These potato chips are made entirely from rejected “ugly” spuds, and we seriously love that it’s combating food waste

Pennsylvania snack manufacturer Dieffenbach’s Potato Chips has a new product that is impacting local farmers and food waste. Uglies, a line of potato chips made with “ugly” rejected potatoes, was announced last October at a manufacturer’s convention in Chicago. It’s making waves on social media right now, thanks to hungry tasters at Natural Products Expo West, a trade show that features the newest natural, organic, and healthy products.

These less-than-loved potatoes take on a new life with snazzy packaging that touts each bag as being “crafted from rejected potatoes with minor imperfections.” The chips are available in three flavors, Original Sea Salt, Mesquite BBQ, and Salt & Vinegar.

So why are the potatoes behind Uglies considered rejects? Well, it’s not because they’re spoiled or unsafe by any means.
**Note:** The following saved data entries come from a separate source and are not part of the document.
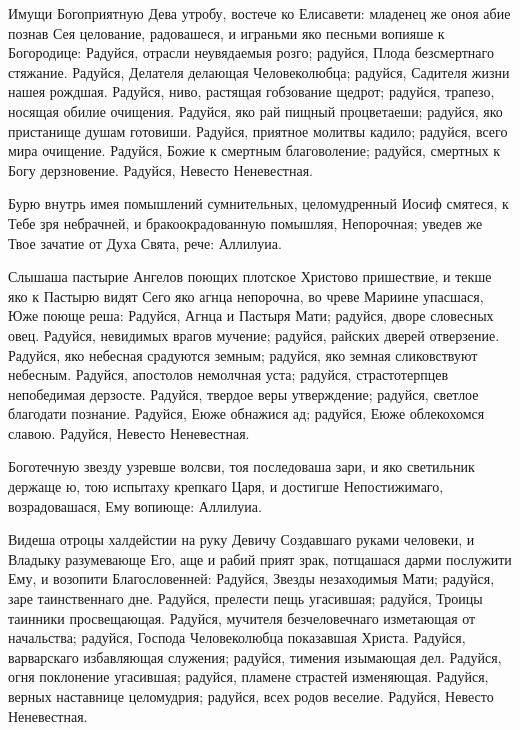 \begin{mymulticols}

Имущи Богоприятную Дева утробу, востече ко Елисавети: младенец же оноя абие познав Сея целование, радовашеся, и играньми яко песньми вопияше к Богородице: Радуйся, отрасли неувядаемыя розго; радуйся, Плода безсмертнаго стяжание. Радуйся, Делателя делающая Человеколюбца; радуйся, Садителя жизни нашея рождшая. Радуйся, ниво, растящая гобзование щедрот; радуйся, трапезо, носящая обилие очищения. Радуйся, яко рай пищный процветаеши; радуйся, яко пристанище душам готовиши. Радуйся, приятное молитвы кадило; радуйся, всего мира очищение. Радуйся, Божие к смертным благоволение; радуйся, смертных к Богу дерзновение. Радуйся, Невесто Неневестная.


Бурю внутрь имея помышлений сумнительных, целомудренный Иосиф смятеся, к Тебе зря небрачней, и бракоокрадованную помышляя, Непорочная; уведев же Твое зачатие от Духа Свята, рече: Аллилуиа.


Слышаша пастырие Ангелов поющих плотское Христово пришествие, и текше яко к Пастырю видят Сего яко агнца непорочна, во чреве Мариине упасшася, Юже поюще реша: Радуйся, Агнца и Пастыря Мати; радуйся, дворе словесных овец. Радуйся, невидимых врагов мучение; радуйся, райских дверей отверзение. Радуйся, яко небесная срадуются земным; радуйся, яко земная сликовствуют небесным. Радуйся, апостолов немолчная уста; радуйся, страстотерпцев непобедимая дерзосте. Радуйся, твердое веры утверждение; радуйся, светлое благодати познание. Радуйся, Еюже обнажися ад; радуйся, Еюже облекохомся славою. Радуйся, Невесто Неневестная.


Боготечную звезду узревше волсви, тоя последоваша зари, и яко светильник держаще ю, тою испытаху крепкаго Царя, и достигше Непостижимаго, возрадовашася, Ему вопиюще: Аллилуиа.


Видеша отроцы халдейстии на руку Девичу Создавшаго руками человеки, и Владыку разумевающе Его, аще и рабий прият зрак, потщашася дарми послужити Ему, и возопити Благословенней: Радуйся, Звезды незаходимыя Мати; радуйся, заре таинственнаго дне. Радуйся, прелести пещь угасившая; радуйся, Троицы таинники просвещающая. Радуйся, мучителя безчеловечнаго изметающая от начальства; радуйся, Господа Человеколюбца показавшая Христа. Радуйся, варварскаго избавляющая служения; радуйся, тимения изымающая дел. Радуйся, огня поклонение угасившая; радуйся, пламене страстей изменяющая. Радуйся, верных наставнице целомудрия; радуйся, всех родов веселие. Радуйся, Невесто Неневестная.


\end{mymulticols}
The company buys up cheaper spuds that have been passed over by farmers and food manufacturers for mild cosmetic flaws. They also take the potatoes of irregular size that most companies aren’t equipped to process.


With the U.S. wasting food at an astounding rate of 40 percent of the food supply, it’s up to companies and consumers to make choices that reduce this sizable problem. The trend of embracing “ugly” food has cropped up in the last few years as an effort to curb the waste of these millions of pounds of fresh fruits and vegetables. Not alone in their attempts to help the national food system other companies, like Perfectly Imperfect Produce, are making conscious choices to lessen food waste.

While currently only available in Pennsylvania stores, you can also order all flavors of Uglies online. We hope that Uglies will become a nation-wide brand soon because we’d really love to show the love to these uglies, too.